About this task: Transcribe the full listing exactly, and drop every picture.

Source records:
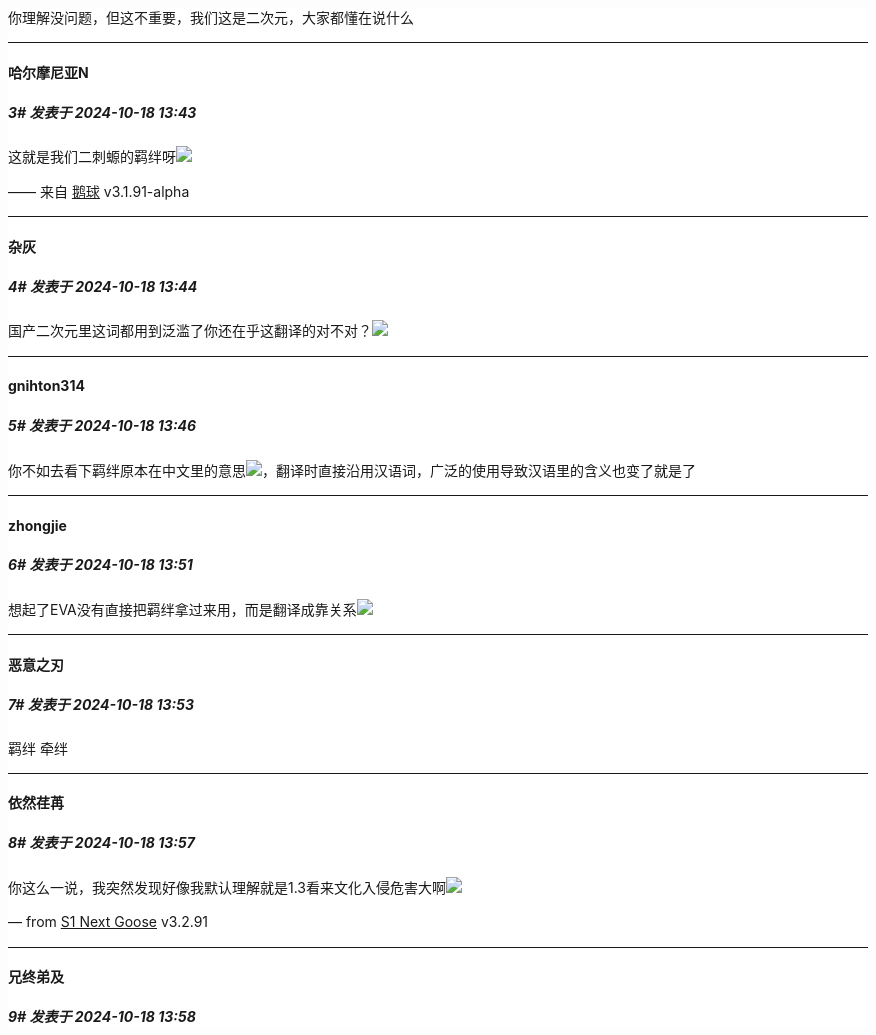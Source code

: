 你理解没问题，但这不重要，我们这是二次元，大家都懂在说什么

*****

####  哈尔摩尼亚N  
##### 3#       发表于 2024-10-18 13:43

这就是我们二刺螈的羁绊呀<img src="https://static.saraba1st.com/image/smiley/face2017/067.png" referrerpolicy="no-referrer">

—— 来自 [鹅球](https://www.pgyer.com/xfPejhuq) v3.1.91-alpha

*****

####  杂灰  
##### 4#       发表于 2024-10-18 13:44

国产二次元里这词都用到泛滥了你还在乎这翻译的对不对？<img src="https://static.saraba1st.com/image/smiley/face2017/067.png" referrerpolicy="no-referrer">

*****

####  gnihton314  
##### 5#       发表于 2024-10-18 13:46

你不如去看下羁绊原本在中文里的意思<img src="https://static.saraba1st.com/image/smiley/face2017/067.png" referrerpolicy="no-referrer">，翻译时直接沿用汉语词，广泛的使用导致汉语里的含义也变了就是了

*****

####  zhongjie  
##### 6#       发表于 2024-10-18 13:51

想起了EVA没有直接把羁绊拿过来用，而是翻译成靠关系<img src="https://static.saraba1st.com/image/smiley/face2017/018.png" referrerpolicy="no-referrer">

*****

####  恶意之刃  
##### 7#       发表于 2024-10-18 13:53

羁绊 牵绊

*****

####  依然荏苒  
##### 8#       发表于 2024-10-18 13:57

你这么一说，我突然发现好像我默认理解就是1.3看来文化入侵危害大啊<img src="https://static.saraba1st.com/image/smiley/face2017/041.png" referrerpolicy="no-referrer">

— from [S1 Next Goose](https://www.pgyer.com/GcUxKd4w) v3.2.91

*****

####  兄终弟及  
##### 9#       发表于 2024-10-18 13:58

Answer:
Source code

: 你理解没问题，但这不重要，我们这是二次元，大家都懂在说什么

*****

####  哈尔摩尼亚N  
##### 3#       发表于 2024-10-18 13:43

这就是我们二刺螈的羁绊呀<img src="https://static.saraba1st.com/image/smiley/face2017/067.png" referrerpolicy="no-referrer">

—— 来自 [鹅球](https://www.pgyer.com/xfPejhuq) v3.1.91-alpha

*****

####  杂灰  
##### 4#       发表于 2024-10-18 13:44

国产二次元里这词都用到泛滥了你还在乎这翻译的对不对？<img src="https://static.saraba1st.com/image/smiley/face2017/067.png" referrerpolicy="no-referrer">

*****

####  gnihton314  
##### 5#       发表于 2024-10-18 13:46

你不如去看下羁绊原本在中文里的意思<img src="https://static.saraba1st.com/image/smiley/face2017/067.png" referrerpolicy="no-referrer">，翻译时直接沿用汉语词，广泛的使用导致汉语里的含义也变了就是了

*****

####  zhongjie  
##### 6#       发表于 2024-10-18 13:51

想起了EVA没有直接把羁绊拿过来用，而是翻译成靠关系<img src="https://static.saraba1st.com/image/smiley/face2017/018.png" referrerpolicy="no-referrer">

*****

####  恶意之刃  
##### 7#       发表于 2024-10-18 13:53

羁绊 牵绊

*****

####  依然荏苒  
##### 8#       发表于 2024-10-18 13:57

你这么一说，我突然发现好像我默认理解就是1.3看来文化入侵危害大啊<img src="https://static.saraba1st.com/image/smiley/face2017/041.png" referrerpolicy="no-referrer">

— from [S1 Next Goose](https://www.pgyer.com/GcUxKd4w) v3.2.91

*****

####  兄终弟及  
##### 9#       发表于 2024-10-18 13:58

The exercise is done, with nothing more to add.